そして、本件商標は、マーシャル・ペット・プロダクツの著名な略称を含むものであるが、本件商標の商標権者は本件商標を登録することについて、マーシャル・ペット・プロダクツの同意を得ていない。
したがって、本件商標は、商標法第4条第1項第8号に該当するものである。
(3)商標法第4条第1項第7号について
被請求人は、米国及び我が国においてマーシャル・ペット・プロダクツ又はビジネス ベンチャーズ ジャパンが「マーシャル商標」を商標として使用していることを知りつつ、ビジネス ベンチャーズ ジャパンと直接取引を行うことを止め、米国のマーシャル・ペット・プロダクツ商品の取扱業者から直接日本への商品の輸入を行う、いわゆる並行輸入を考えると同時に、マーシャル・ペット・プロダクツ又はビジネス ベンチャーズ ジャパンのいずれもが「マーシャル商標」の出願及び登録をしていないことを奇貨として、これらの者に無断で本件商標の登録を取得した。
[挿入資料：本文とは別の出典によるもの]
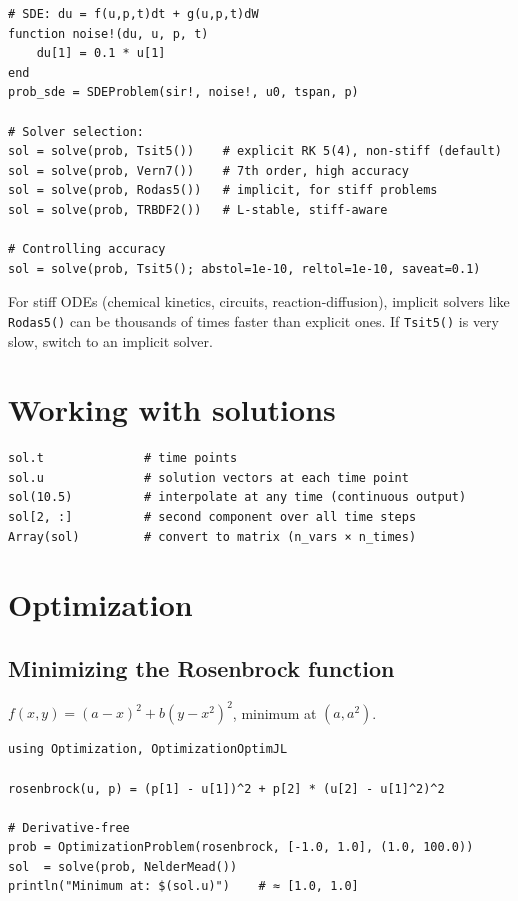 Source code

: \begin{verbatim}
# SDE: du = f(u,p,t)dt + g(u,p,t)dW
function noise!(du, u, p, t)
    du[1] = 0.1 * u[1]
end
prob_sde = SDEProblem(sir!, noise!, u0, tspan, p)

# Solver selection:
sol = solve(prob, Tsit5())    # explicit RK 5(4), non-stiff (default)
sol = solve(prob, Vern7())    # 7th order, high accuracy
sol = solve(prob, Rodas5())   # implicit, for stiff problems
sol = solve(prob, TRBDF2())   # L-stable, stiff-aware

# Controlling accuracy
sol = solve(prob, Tsit5(); abstol=1e-10, reltol=1e-10, saveat=0.1)
\end{verbatim}

\begin{performancetip}
For stiff ODEs (chemical kinetics, circuits, reaction-diffusion), implicit solvers like \texttt{Rodas5()} can be thousands of times faster than explicit ones. If \texttt{Tsit5()} is very slow, switch to an implicit solver.
\end{performancetip}

\section{Working with solutions}

\begin{verbatim}
sol.t              # time points
sol.u              # solution vectors at each time point
sol(10.5)          # interpolate at any time (continuous output)
sol[2, :]          # second component over all time steps
Array(sol)         # convert to matrix (n_vars × n_times)
\end{verbatim}

\section{Optimization}

\subsection{Minimizing the Rosenbrock function}

$f(x, y) = (a - x)^2 + b(y - x^2)^2$, minimum at $(a, a^2)$.

\begin{verbatim}
using Optimization, OptimizationOptimJL

rosenbrock(u, p) = (p[1] - u[1])^2 + p[2] * (u[2] - u[1]^2)^2

# Derivative-free
prob = OptimizationProblem(rosenbrock, [-1.0, 1.0], (1.0, 100.0))
sol  = solve(prob, NelderMead())
println("Minimum at: $(sol.u)")    # ≈ [1.0, 1.0]
\end{verbatim}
このような被請求人の行為によって、日本における唯一のディストリビューターであるビジネス ベンチャーズ ジャパンはマーシャル・ペット・プロダクツのフェレット及びフェレット関連商品の輸入・販売等を行うことを妨げられ、ひいてはマーシャル・ペット・プロダクツの商品を日本において輸入・販売することができなくなるおそれが非常に大きい。
また、フェレット関連雑誌に掲載された被請求人の広告においても、被請求人がビジネス ベンチャーズ ジャパンやマーシャル・ペット・プロダクツと直接取引を行っていた時、即ち、マーシャル・ペット・プロダクツの商品を取扱っていることを明記して自社の広告を行っていたにもかかわらず(甲第50号証の3、甲第52号証の3及び甲第55号証の3)、本件商標の登録出願後には他社の商品を取り扱っていることを明記して自社の広告を行っており(甲第58号証の3、甲第59号証の3及び甲第60号証の3)、明らかに本件商標を使用する目的で取得したものではなく、マーシャル・ペット・プロダクツ及びビジネスベンチャーズ ジャパンの商品を日本で販売することを妨害するために取得したものであるから、本件商標は、公の秩序又は善良の風俗を害するおそれがある商標である。
したがって、本件商標は、商標法第4条第1項第7号に該当するものである。
(4)商標法第4条第1項第19号について
被請求人が本件商標にかかる出願を行ったのは、ビジネス ベンチャーズ ジャパンによるマーシャル・ペット・プロダクツのフェレット及びフェレット関連商品の輸入・販売等を妨害し、ひいてはマーシャル・ペット・プロダクツの商品を日本において輸入・販売することができなくなるようにすることを意図したものであり、不正の目的をもって使用するものである。
この、不正の目的は、マーシャル・ペット・プロダクツ及びビジネス ベンチャーズ ジャパンの「マーシャルフェレット」の広告の掲載中止の警告の事実からも明らかである(甲第76号証)。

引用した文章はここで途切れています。